Stored data:
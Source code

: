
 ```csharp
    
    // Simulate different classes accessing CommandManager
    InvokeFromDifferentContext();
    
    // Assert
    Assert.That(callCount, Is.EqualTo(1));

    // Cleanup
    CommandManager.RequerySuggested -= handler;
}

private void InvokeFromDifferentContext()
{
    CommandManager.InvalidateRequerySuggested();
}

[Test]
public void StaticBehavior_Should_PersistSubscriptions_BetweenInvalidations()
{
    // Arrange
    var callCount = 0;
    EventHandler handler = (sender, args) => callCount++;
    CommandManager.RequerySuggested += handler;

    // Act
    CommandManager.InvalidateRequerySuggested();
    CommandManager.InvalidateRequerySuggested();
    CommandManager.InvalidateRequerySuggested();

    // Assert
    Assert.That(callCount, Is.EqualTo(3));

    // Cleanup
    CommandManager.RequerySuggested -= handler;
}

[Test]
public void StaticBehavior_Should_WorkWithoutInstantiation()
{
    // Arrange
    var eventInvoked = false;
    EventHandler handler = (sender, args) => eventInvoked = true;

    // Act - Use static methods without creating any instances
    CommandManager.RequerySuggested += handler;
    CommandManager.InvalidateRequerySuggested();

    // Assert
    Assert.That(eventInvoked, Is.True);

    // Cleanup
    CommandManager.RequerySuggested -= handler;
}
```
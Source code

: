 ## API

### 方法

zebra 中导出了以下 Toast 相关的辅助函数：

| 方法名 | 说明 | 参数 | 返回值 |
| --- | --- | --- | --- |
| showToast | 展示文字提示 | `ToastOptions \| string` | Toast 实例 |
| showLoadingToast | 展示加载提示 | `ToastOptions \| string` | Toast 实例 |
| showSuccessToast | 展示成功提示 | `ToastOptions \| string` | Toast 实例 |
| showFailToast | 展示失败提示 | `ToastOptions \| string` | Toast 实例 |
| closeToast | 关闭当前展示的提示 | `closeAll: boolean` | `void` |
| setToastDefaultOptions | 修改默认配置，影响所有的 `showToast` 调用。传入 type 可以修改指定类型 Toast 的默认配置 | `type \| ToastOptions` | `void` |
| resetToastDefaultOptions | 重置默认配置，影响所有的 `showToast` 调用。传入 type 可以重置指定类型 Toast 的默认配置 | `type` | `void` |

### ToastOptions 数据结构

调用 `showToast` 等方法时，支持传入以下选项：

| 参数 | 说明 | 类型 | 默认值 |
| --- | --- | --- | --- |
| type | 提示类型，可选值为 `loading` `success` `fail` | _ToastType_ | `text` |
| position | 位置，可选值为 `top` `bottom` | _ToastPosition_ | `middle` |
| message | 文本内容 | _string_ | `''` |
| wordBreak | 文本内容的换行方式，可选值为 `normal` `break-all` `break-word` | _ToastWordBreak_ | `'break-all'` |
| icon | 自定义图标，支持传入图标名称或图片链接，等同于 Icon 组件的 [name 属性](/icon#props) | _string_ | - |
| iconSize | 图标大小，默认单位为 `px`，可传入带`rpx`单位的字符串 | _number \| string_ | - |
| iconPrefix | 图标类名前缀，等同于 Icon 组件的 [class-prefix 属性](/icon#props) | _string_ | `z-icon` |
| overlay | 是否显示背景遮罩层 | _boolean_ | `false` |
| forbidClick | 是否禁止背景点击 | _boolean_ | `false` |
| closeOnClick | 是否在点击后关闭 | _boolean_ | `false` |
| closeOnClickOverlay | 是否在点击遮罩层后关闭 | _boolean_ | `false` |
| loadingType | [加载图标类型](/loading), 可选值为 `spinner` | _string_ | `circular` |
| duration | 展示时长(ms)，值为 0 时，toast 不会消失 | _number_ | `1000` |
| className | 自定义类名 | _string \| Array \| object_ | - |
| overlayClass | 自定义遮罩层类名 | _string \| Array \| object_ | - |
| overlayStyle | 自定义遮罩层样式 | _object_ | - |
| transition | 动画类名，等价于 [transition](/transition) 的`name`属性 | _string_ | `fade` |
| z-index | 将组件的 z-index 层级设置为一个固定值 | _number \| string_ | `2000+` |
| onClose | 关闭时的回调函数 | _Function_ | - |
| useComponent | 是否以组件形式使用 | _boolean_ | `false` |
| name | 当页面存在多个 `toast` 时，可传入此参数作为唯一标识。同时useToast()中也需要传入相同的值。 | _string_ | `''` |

> [EXERCISE OBJECTIVE]: Among the lines above, some may include the string "args"; state how many, and nothing more.

> [SOLUTION TO THE EXERCISE]: 2